Il centrocampo resta un enigma doloroso. Verreth e Braunoder non hanno dato certezze, anzi diciamocelo senza filtri: sono due autentici bidoni arrivati a Bari come tanti ne capitano. Dispiace per Verreth che forse gioca condizionato dal dramma familiare; con Esteves e Artioli forse qualcosa può migliorare, ma è pericoloso aggrapparsi alle impressioni. Non ricordiamo, a memoria d’uomo, un reparto così fragile negli ultimi sessantanni. E se prendi giocatori fermi da mesi o reduci da infortuni seri, come avevamo anticipato suonando il campanello di allarme nei nostri precedenti articoli, non puoi aspettarti miracoli. Non è cattiveria, è fisica.

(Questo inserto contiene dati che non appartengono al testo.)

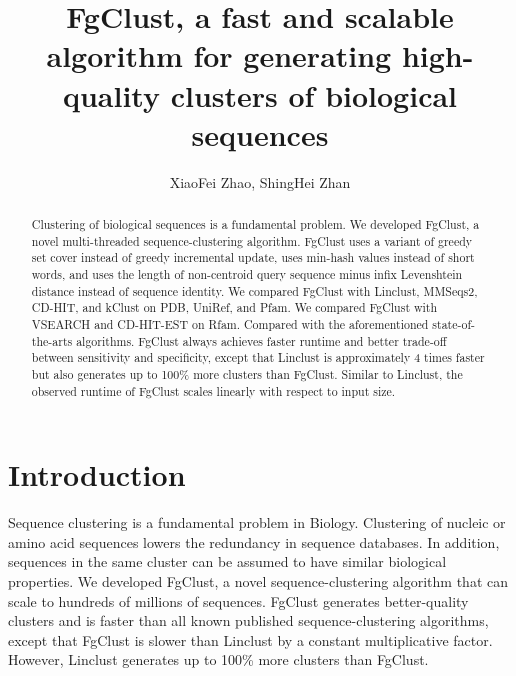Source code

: \documentclass[11pt,letterpaper]{article}
\title{FgClust, a fast and scalable algorithm for generating high-quality clusters of biological sequences}
\author{XiaoFei Zhao, ShingHei Zhan}
\begin{document}
\maketitle

\begin{abstract}
Clustering of biological sequences is a fundamental problem.
We developed FgClust, a novel multi-threaded sequence-clustering algorithm.
FgClust uses a variant of greedy set cover instead of greedy incremental update, uses min-hash values instead of short words, and uses the length of non-centroid query sequence minus infix Levenshtein distance instead of sequence identity.
We compared FgClust with Linclust, MMSeqs2, CD-HIT, and kClust
on PDB, UniRef, and Pfam.
We compared FgClust with VSEARCH and CD-HIT-EST on Rfam.
Compared with the aforementioned state-of-the-arts algorithms.
FgClust always achieves faster runtime and better trade-off between sensitivity and specificity, except that Linclust is approximately 4 times faster but also generates up to 100\% more clusters than FgClust.
Similar to Linclust, the observed runtime of FgClust scales linearly with respect to input size.
\end{abstract}

\section{Introduction}

Sequence clustering is a fundamental problem in Biology.
Clustering of nucleic or amino acid sequences lowers the redundancy in sequence databases.
In addition, sequences in the same cluster can be assumed to have similar biological properties.
We developed FgClust, a novel sequence-clustering algorithm that can scale to hundreds of millions of sequences.
FgClust generates better-quality clusters and is faster than all known published sequence-clustering algorithms, except that FgClust is slower than Linclust by a constant multiplicative factor.
However, Linclust generates up to 100\% more clusters than FgClust.

\end{document}
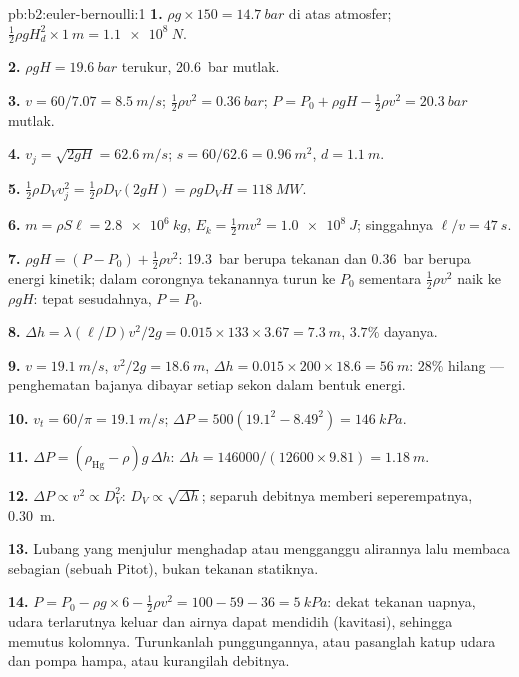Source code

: \begin{solution}{pb:b2:euler-bernoulli:1}
\textbf{1.} $\rho g \times 150 = \qty{14.7}{bar}$ di atas atmosfer; $\tfrac12\rho gH_d^2
\times \qty{1}{m} = \qty{1.1e8}{N}$.

\textbf{2.} $\rho gH = \qty{19.6}{bar}$ terukur, \qty{20.6}{bar} mutlak.

\textbf{3.} $v = 60/7.07 = \qty{8.5}{m/s}$; $\tfrac12\rho v^2 = \qty{0.36}{bar}$; $P =
P_0 + \rho gH - \tfrac12\rho v^2 = \qty{20.3}{bar}$ mutlak.

\textbf{4.} $v_j = \sqrt{2gH} = \qty{62.6}{m/s}$; $s = 60/62.6 = \qty{0.96}{m^2}$, $d =
\qty{1.1}{m}$.

\textbf{5.} $\tfrac12\rho D_Vv_j^2 = \tfrac12\rho D_V(2gH) = \rho gD_VH = \qty{118}{MW}$.

\textbf{6.} $m = \rho S\ell = \qty{2.8e6}{kg}$, $E_k = \tfrac12mv^2 = \qty{1.0e8}{J}$;
singgahnya $\ell/v = \qty{47}{s}$.

\textbf{7.} $\rho gH = (P - P_0) + \tfrac12\rho v^2$: \qty{19.3}{bar} berupa tekanan
dan \qty{0.36}{bar} berupa energi kinetik; dalam corongnya tekanannya turun
ke $P_0$ sementara $\tfrac12\rho v^2$ naik ke $\rho gH$: tepat sesudahnya, $P = P_0$.

\textbf{8.} $\Delta h = \lambda(\ell/D)v^2/2g = 0.015 \times 133 \times 3.67 = \qty{7.3}{m}$,
$3.7\%$ dayanya.

\textbf{9.} $v = \qty{19.1}{m/s}$, $v^2/2g = \qty{18.6}{m}$, $\Delta h = 0.015 \times 200 \times
18.6 = \qty{56}{m}$: $28\%$ hilang --- penghematan bajanya dibayar setiap
sekon dalam bentuk energi.

\textbf{10.} $v_t = 60/\pi = \qty{19.1}{m/s}$; $\Delta P = 500(19.1^2 - 8.49^2) =
\qty{146}{kPa}$.

\textbf{11.} $\Delta P = (\rho_{\text{Hg}} - \rho)g\,\Delta h$: $\Delta h = 146000/(12600
\times 9.81) = \qty{1.18}{m}$.

\textbf{12.} $\Delta P \propto v^2 \propto D_V^2$: $D_V \propto \sqrt{\Delta h}$; separuh
debitnya memberi seperempatnya, \qty{0.30}{m}.

\textbf{13.} Lubang yang menjulur menghadap atau mengganggu alirannya lalu membaca
sebagian  (sebuah Pitot), bukan tekanan statiknya.

\textbf{14.} $P = P_0 - \rho g \times 6 - \tfrac12\rho v^2 = 100 - 59 - 36 = \qty{5}{kPa}$:
dekat tekanan uapnya, udara terlarutnya keluar dan airnya dapat
mendidih (kavitasi), sehingga memutus kolomnya. Turunkanlah punggungannya, atau pasanglah katup
udara dan pompa hampa, atau kurangilah debitnya.


\end{solution}
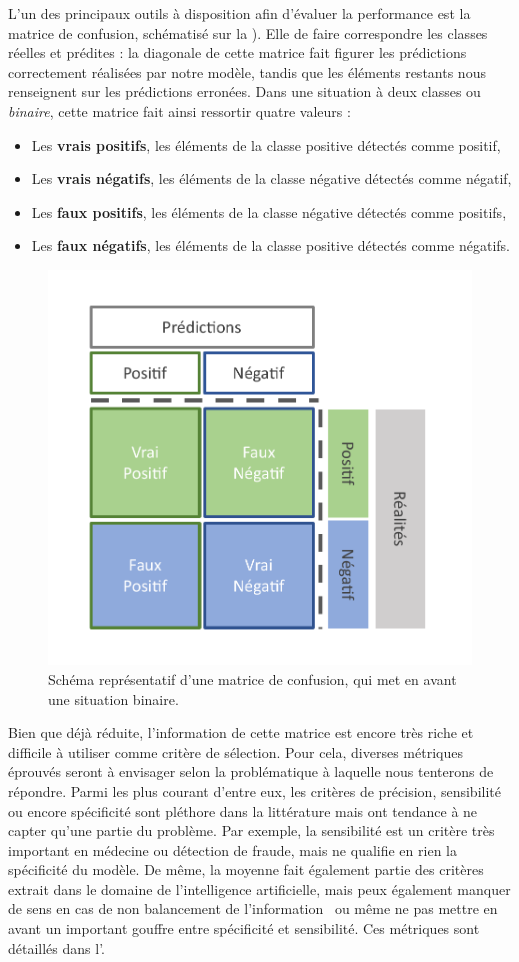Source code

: L’un des principaux outils à disposition afin d'évaluer la performance est la matrice de confusion, schématisé sur la ). Elle de faire correspondre les classes réelles et prédites : la diagonale de cette matrice fait figurer les prédictions correctement réalisées par notre modèle, tandis que les éléments restants nous renseignent sur les prédictions erronées. Dans une situation à deux classes ou \textit{binaire}, cette matrice fait ainsi ressortir quatre valeurs :
\begin{itemize}
	\item Les \textbf{vrais positifs}, les éléments de la classe positive détectés comme positif,
	\item Les \textbf{vrais négatifs}, les éléments de la classe négative détectés comme négatif,
	\item Les \textbf{faux positifs}, les éléments de la classe négative détectés comme positifs,
	\item Les \textbf{faux négatifs}, les éléments de la classe positive détectés comme négatifs.
\end{itemize}\par

\begin{figure}[H]
    \centering
    \includegraphics[width=0.6\linewidth]{contents/chapter_3/resources/scheme_confusion_matrix.pdf}
    \caption{Schéma représentatif d’une matrice de confusion, qui met en avant une situation binaire.}
    \label{fig:scheme_confusion_matrix}
\end{figure}

Bien que déjà réduite, l'information de cette matrice est encore très riche et difficile à utiliser comme critère de sélection. Pour cela, diverses métriques éprouvés seront à envisager selon la problématique à laquelle nous tenterons de répondre. Parmi les plus courant d'entre eux, les critères de précision, sensibilité ou encore spécificité sont pléthore dans la littérature mais ont tendance à ne capter qu'une partie du problème. Par exemple, la sensibilité est un critère très important en médecine ou détection de fraude, mais ne qualifie en rien la spécificité du modèle. De même, la moyenne fait également partie des critères extrait dans le domaine de l'intelligence artificielle, mais peux également manquer de sens en cas de non balancement de l'information~\cite{Guo2008} ou même ne pas mettre en avant un important gouffre entre spécificité et sensibilité. Ces métriques sont détaillés dans l'.\par

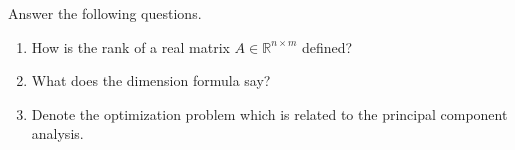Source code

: Answer the following questions.
\begin{enumerate}
	\item How is the rank of a real matrix $A \in \mathbb{R}^{n \times m}$ defined?
	
	\item What does the dimension formula say?
	
	\item Denote the optimization problem which is related to the principal component analysis.
	
\end{enumerate}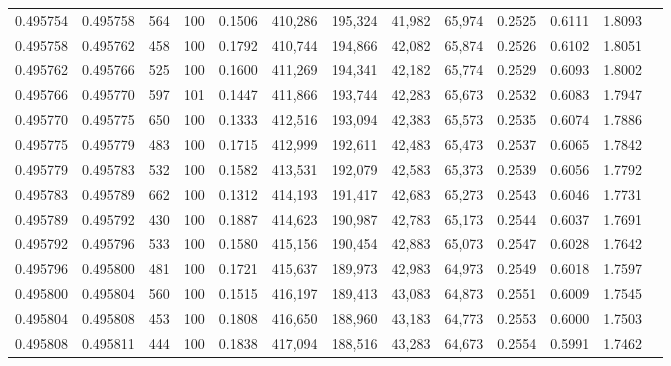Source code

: \begin{tabular}{rrrrrrrrrrrrr}
0.495754 & 0.495758 &   564 & 100 &                                     0.1506 & 410,286 & 195,324 &  41,982 &  65,974 & 0.2525 & 0.6111 & 1.8093 \\
0.495758 & 0.495762 &   458 & 100 &                                     0.1792 & 410,744 & 194,866 &  42,082 &  65,874 & 0.2526 & 0.6102 & 1.8051 \\
0.495762 & 0.495766 &   525 & 100 &                                     0.1600 & 411,269 & 194,341 &  42,182 &  65,774 & 0.2529 & 0.6093 & 1.8002 \\
0.495766 & 0.495770 &   597 & 101 &                                     0.1447 & 411,866 & 193,744 &  42,283 &  65,673 & 0.2532 & 0.6083 & 1.7947 \\
0.495770 & 0.495775 &   650 & 100 &                                     0.1333 & 412,516 & 193,094 &  42,383 &  65,573 & 0.2535 & 0.6074 & 1.7886 \\
0.495775 & 0.495779 &   483 & 100 &                                     0.1715 & 412,999 & 192,611 &  42,483 &  65,473 & 0.2537 & 0.6065 & 1.7842 \\
0.495779 & 0.495783 &   532 & 100 &                                     0.1582 & 413,531 & 192,079 &  42,583 &  65,373 & 0.2539 & 0.6056 & 1.7792 \\
0.495783 & 0.495789 &   662 & 100 &                                     0.1312 & 414,193 & 191,417 &  42,683 &  65,273 & 0.2543 & 0.6046 & 1.7731 \\
0.495789 & 0.495792 &   430 & 100 &                                     0.1887 & 414,623 & 190,987 &  42,783 &  65,173 & 0.2544 & 0.6037 & 1.7691 \\
0.495792 & 0.495796 &   533 & 100 &                                     0.1580 & 415,156 & 190,454 &  42,883 &  65,073 & 0.2547 & 0.6028 & 1.7642 \\
0.495796 & 0.495800 &   481 & 100 &                                     0.1721 & 415,637 & 189,973 &  42,983 &  64,973 & 0.2549 & 0.6018 & 1.7597 \\
0.495800 & 0.495804 &   560 & 100 &                                     0.1515 & 416,197 & 189,413 &  43,083 &  64,873 & 0.2551 & 0.6009 & 1.7545 \\
0.495804 & 0.495808 &   453 & 100 &                                     0.1808 & 416,650 & 188,960 &  43,183 &  64,773 & 0.2553 & 0.6000 & 1.7503 \\
0.495808 & 0.495811 &   444 & 100 &                                     0.1838 & 417,094 & 188,516 &  43,283 &  64,673 & 0.2554 & 0.5991 & 1.7462 \\

\end{tabular}
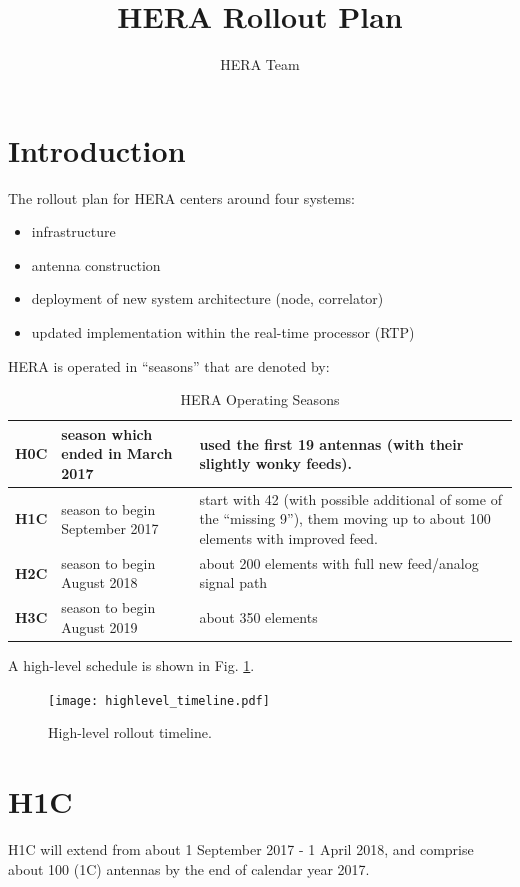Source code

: \documentclass{article}
\begin{document}
\author{HERA Team}
\title{HERA Rollout Plan}
\maketitle

\setcounter{section}{-1}
\section{Introduction}
The rollout plan for HERA centers around four systems:
\begin{itemize}
\item infrastructure
\item antenna construction
\item deployment of new system architecture (node, correlator)
\item updated implementation within the real-time processor (RTP)
\end{itemize}

HERA is operated in ``seasons'' that are denoted by:

\begin{table}[H]
\caption{HERA Operating Seasons}
\begin{tabular}{p{0.5in} p{2.2in} p{3.5in}} \hline
{\bf H0C} & season which ended in March 2017 & used the first 19 antennas (with their slightly wonky feeds). \\ \hline
{\bf H1C} & season to begin September 2017 & start with 42 (with possible additional of some of the ``missing 9''), them moving up to about 100 elements with improved feed.\\ \hline
{\bf H2C} & season to begin August 2018 & about 200 elements with full new feed/analog signal path\\ \hline
{\bf H3C} & season to begin August 2019 & about 350 elements \\ \hline
\end{tabular}
\end{table}

A high-level schedule is shown in Fig. \ref{Fig:rollout}.

\begin{figure}
\texttt{[image: highlevel\_timeline.pdf]} %
\caption{High-level rollout timeline.}
\label{Fig:rollout}
\end{figure}

\section{H1C}
H1C will extend from about 1 September 2017 - 1 April 2018, and comprise about 100 (1C) antennas by the end of calendar year 2017.
\end{document}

La sconfitta è meritata. Merkaj entra e cambia la partita con energia e fame. I cinque del Bari, salvo Rao, la peggiorano. Mane continua a smarrirsi in marcatura, Braunoder resta modesto. È una squadra senza anima, senza valori riconoscibili. Una squadra lasciata alla deriva.
Retrocessione programmata? No, sarebbe un’accusa grave che chiamerebbe in causa Procure e tribunali sportivi. Però è lecito pensare che la caduta sia stata messa in conto. Altrimenti a gennaio sarebbero arrivati ben altri profili. E invece il mercato ha finito per aggravare la situazione.
I tifosi continuano a fare la loro parte, in casa e in trasferta come in poche città al mondo. Non è la stampa, non è il popolo biancorosso a generare questo disastro. Le umiliazioni nascono altrove. E quando l’amore viene tradito troppe volte, la reazione non è il fischio: è il silenzio. Un silenzio che ricorda quello evocato da Salvatore Quasimodo in “Ed è subito sera”: “Ognuno sta solo sul cuor della terra, trafitto da un raggio di sole: ed è subito sera”. Quel raggio, a Bari, sembra essersi spento troppo in fretta, lasciando solo una solitudine collettiva, uno stadio che si svuota non per disinteresse ma per stanchezza morale.
Dopo Bari-Cagliari qualcosa si è rotto. Si pensava che una proprietà forte potesse costruire crescita e stabilità. Oggi si è a un passo dalla C, e ripartire sarà durissimo. In D, anni fa, la gente stette accanto alla squadra perché non era colpevole del proprio destino. Stavolta sarebbe diverso. Stavolta la società rischia di restare sola.
Questo Bari avrebbe problemi perfino in Serie C, forse oltre. È un pensiero amaro, ma reale. “Il naufragar m’è dolce in questo mare”, scriveva Leopardi. Qui non c’è dolcezza, solo naufragio.
Notte fonda, dunque. E qualcuno, prima o poi, dovrà accendere una luce e assumersi la responsabilità di averla spenta. Perché Bari merita altro. Merita di gioire, di tornare popolo, comunità sportiva. Oggi bisogna ripartire. Non da zero. Da sottozero.